Economies of Scope
Reviewed by Aug 27, 2020| Updated on
Economies of scope represent scenarios in which the long-term marginal cost and average of a business entity, any organisation, or the economy of a country reduce because of producing certain goods and providing some services. In short, an economy of scope depicts that producing one item will lessen the value or worth of another item or goods which is related.
While economies of scale are represented by volume, the economies of scope are represented by the efficacy formed the range of goods and services. Economies of scale consist of measures to decrease the cost per unit or the average cost. The basic idea is to curb the production of one kind of goods.
Breaking Down Economies of Scope
Economies of scope are fiscal parameters which will go onto make parallel production of various goods and products that are more economical when compared to producing just one item.

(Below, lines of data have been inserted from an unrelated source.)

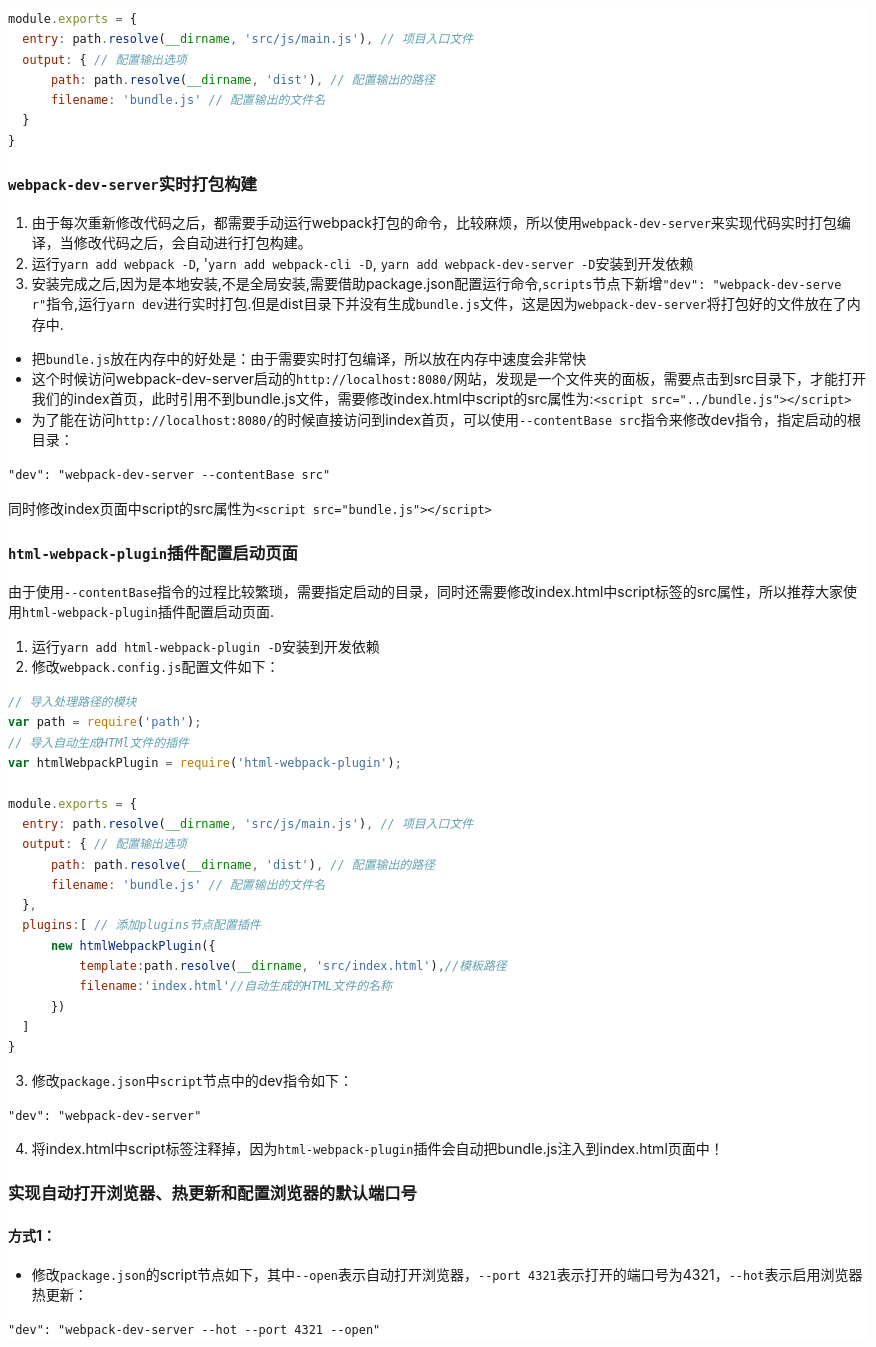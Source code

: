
 ```js
module.exports = {
  entry: path.resolve(__dirname, 'src/js/main.js'), // 项目入口文件
  output: { // 配置输出选项
      path: path.resolve(__dirname, 'dist'), // 配置输出的路径
      filename: 'bundle.js' // 配置输出的文件名
  }
}
```
### `webpack-dev-server`实时打包构建
1. 由于每次重新修改代码之后，都需要手动运行webpack打包的命令，比较麻烦，所以使用`webpack-dev-server`来实现代码实时打包编译，当修改代码之后，会自动进行打包构建。
2. 运行`yarn add webpack -D`, '`yarn add webpack-cli -D`, `yarn add webpack-dev-server -D`安装到开发依赖
3. 安装完成之后,因为是本地安装,不是全局安装,需要借助package.json配置运行命令,`scripts`节点下新增`"dev": "webpack-dev-server"`指令,运行`yarn dev`进行实时打包.但是dist目录下并没有生成`bundle.js`文件，这是因为`webpack-dev-server`将打包好的文件放在了内存中.
+ 把`bundle.js`放在内存中的好处是：由于需要实时打包编译，所以放在内存中速度会非常快
 + 这个时候访问webpack-dev-server启动的`http://localhost:8080/`网站，发现是一个文件夹的面板，需要点击到src目录下，才能打开我们的index首页，此时引用不到bundle.js文件，需要修改index.html中script的src属性为:`<script src="../bundle.js"></script>`
 + 为了能在访问`http://localhost:8080/`的时候直接访问到index首页，可以使用`--contentBase src`指令来修改dev指令，指定启动的根目录：
 ```
 "dev": "webpack-dev-server --contentBase src"
 ```
 同时修改index页面中script的src属性为`<script src="bundle.js"></script>`
 ### `html-webpack-plugin`插件配置启动页面
 由于使用`--contentBase`指令的过程比较繁琐，需要指定启动的目录，同时还需要修改index.html中script标签的src属性，所以推荐大家使用`html-webpack-plugin`插件配置启动页面.
1. 运行`yarn add html-webpack-plugin -D`安装到开发依赖
2. 修改`webpack.config.js`配置文件如下：
```js
// 导入处理路径的模块
var path = require('path');
// 导入自动生成HTMl文件的插件
var htmlWebpackPlugin = require('html-webpack-plugin');

module.exports = {
  entry: path.resolve(__dirname, 'src/js/main.js'), // 项目入口文件
  output: { // 配置输出选项
      path: path.resolve(__dirname, 'dist'), // 配置输出的路径
      filename: 'bundle.js' // 配置输出的文件名
  },
  plugins:[ // 添加plugins节点配置插件
      new htmlWebpackPlugin({
          template:path.resolve(__dirname, 'src/index.html'),//模板路径
          filename:'index.html'//自动生成的HTML文件的名称
      })
  ]
}
```
3. 修改`package.json`中`script`节点中的dev指令如下：
```
"dev": "webpack-dev-server"
```
4. 将index.html中script标签注释掉，因为`html-webpack-plugin`插件会自动把bundle.js注入到index.html页面中！
### 实现自动打开浏览器、热更新和配置浏览器的默认端口号
#### 方式1：
+ 修改`package.json`的script节点如下，其中`--open`表示自动打开浏览器，`--port 4321`表示打开的端口号为4321，`--hot`表示启用浏览器热更新：
```
"dev": "webpack-dev-server --hot --port 4321 --open"
```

Economies of scope may happen as a result of products that are being co-produced in the same process, the processes of production are supportive of one another, or the inputs that will produce the end product.
Process of Complementary Production
Economies of scope may directly result from the contact of the manufacturing processes. The agricultural practice of companion planting is the best example of complementary production and economies of scope.
For instance, the trio of beans, corn, and ground trailing squash are grown together in the parts of the Americas. Planting these three sister plants together will be yielding better crops and improves the soil’s productivity.
Similarly, there are many products that can be manufactured together. This will reduce the cost of production and will thereby reduce the overall cost of production.
Furthermore, since multiple products are grown together, it reduces the space needed and the cost of manufacturing, maintenance, and storage facilities.